The agreements also provide for certain financing arrangements for AOSC. The projects are located in the centre of the Athabasca area in northeastern Alberta and have been independently assessed to contain approximately five billion barrels of best case contingent bitumen resource. AOSC currently has 100% working interest in both the Dover and MacKay projects.
Oil sands projects are very capital-intensive long-term investments and difficult to fully finance in the traditional equity market. AOSC therefore decided to look for joint venture partners, and these strategic joint venture arrangements with PetroChina, one of the world’s largest energy companies, can ensure that the MacKay River and Dover projects will be developed in timely manner.

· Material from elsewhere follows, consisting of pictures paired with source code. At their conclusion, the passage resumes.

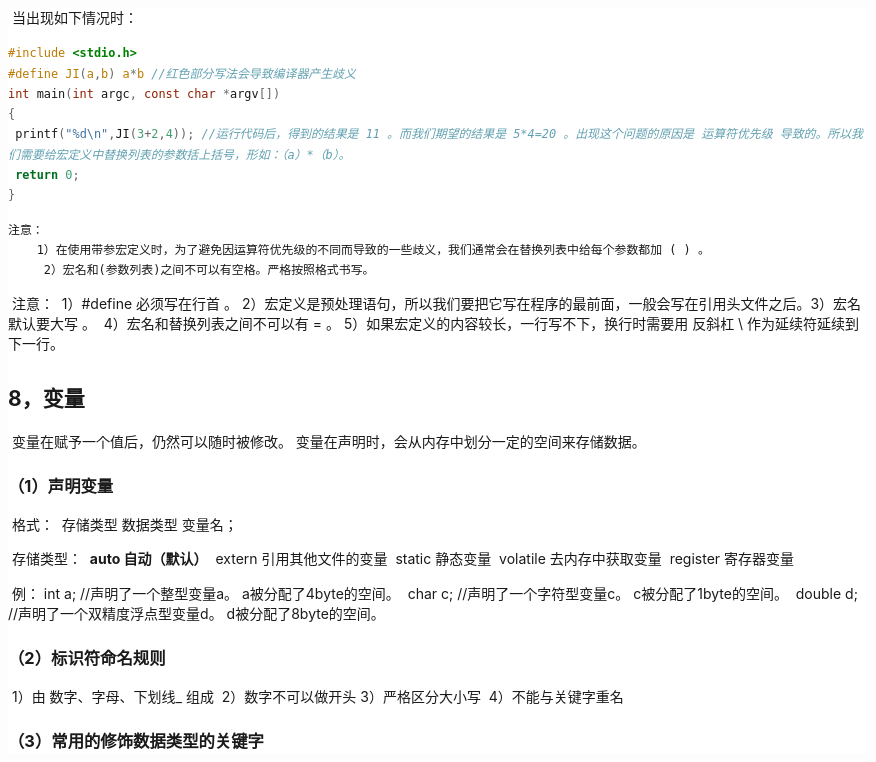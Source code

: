 ​		当出现如下情况时：

```c
#include <stdio.h>
#define JI(a,b) a*b //红色部分写法会导致编译器产生歧义
int main(int argc, const char *argv[])
{ 
 printf("%d\n",JI(3+2,4)); //运行代码后，得到的结果是 11 。而我们期望的结果是 5*4=20 。出现这个问题的原因是 运算符优先级 导致的。所以我们需要给宏定义中替换列表的参数括上括号，形如：（a）*（b）。
 return 0;
}
```

 	注意：
		1）在使用带参宏定义时，为了避免因运算符优先级的不同而导致的一些歧义，我们通常会在替换列表中给每个参数都加 ( ) 。
		 2）宏名和(参数列表)之间不可以有空格。严格按照格式书写。

​	注意：
​		1）#define 必须写在行首 。
​		2）宏定义是预处理语句，所以我们要把它写在程序的最前面，一般会写在引用头文件之后。 
​		3）宏名默认要大写 。
​		4）宏名和替换列表之间不可以有 = 。 
​		5）如果宏定义的内容较长，一行写不下，换行时需要用 反斜杠 \ 作为延续符延续到下一行。

## 	8，变量

​		变量在赋予一个值后，仍然可以随时被修改。
​		变量在声明时，会从内存中划分一定的空间来存储数据。

### 	（1）声明变量

​		格式： 
​						存储类型 数据类型 变量名； 

​		存储类型： 
​						**auto 自动（默认）** 
​						extern 引用其他文件的变量 
​						static 静态变量 
​						volatile 去内存中获取变量 
​						register 寄存器变量 

​		例：	 int a; //声明了一个整型变量a。 a被分配了4byte的空间。 
​					char c; //声明了一个字符型变量c。 c被分配了1byte的空间。 
​					double d; //声明了一个双精度浮点型变量d。 d被分配了8byte的空间。 

### 	（2）标识符命名规则 

​			1）由 数字、字母、下划线_ 组成 
​			2）数字不可以做开头 
​			3）严格区分大小写
​			4）不能与关键字重名

### 	（3）常用的修饰数据类型的关键字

—Bill Gallacher, Chairman, AOSC
SAGD well pair. Source: AOSC. Click to enlarge. |
AOSC has been planning to use in-situ technologies such as steam assisted gravity drainage (SAGD) in its projects. SAGD is a thermal production method that pairs a horizontal injection well approximately 5 meters above a horizontal production well drilled along a parallel trajectory. Both wells are positioned low in the reservoir. Saturated steam is injected into the reservoir via the SAGD injection well where the steam rises and expands throughout the reservoir.
The steam heats the bitumen and reduces its viscosity to that it will flow under gravitational forces, along with the condensed steam, to the SAGD production well, that in turn extracts the bitumen to surface heavy oil production facilities.
AOSC recently visited several of PetroChina’s oil facilities in northeastern China where PetroChina operates a number of heavy-oil projects using various SAGD processes and firefloods.
As joint venture partners, AOSC and PetroChina International intend to use common in-situ methods to develop their oil sands projects. AOSC has filed regulatory applications for approval of two pilot projects within the project areas with Alberta’s Energy Resources Conservation Board and intends to file a regulatory application for the first 35,000 bbl/d phase of the MacKay River commercial project at the end of 2009.
In 2007, Alberta granted China National Petroleum Corp. exploration rights for 11 oil sands fields with estimated reserves of 2 million barrels of bitumen, marking the first instance of major Chinese oil company winning a majority stake in a Canadian oil sands project. (Earlier post.)
US People are buying every thing, else including pollution, from Chinese companies why not oil. At a guaranteed price of a dollar a gallon wholesale, the US government and populace could have all the gasoline and diesel it wanted from coal-to-liquid factories. The coal could even be shipped out of the US into Mexico to do it at that price. Coal-to-Liquid ship factories could make it from Australian coal on the high seas. ..HG..
Posted by: Henry Gibson | 01 September 2009 at 12:51 PM
Don't be decieved...this is ultimately about communism...the Chinese communist party's need to protect itself & fortify it's stronghold on the Chinese people now and into the future...they may have embraced capitalism to an extent, but it has nothing to do with freedom for the Chinese people.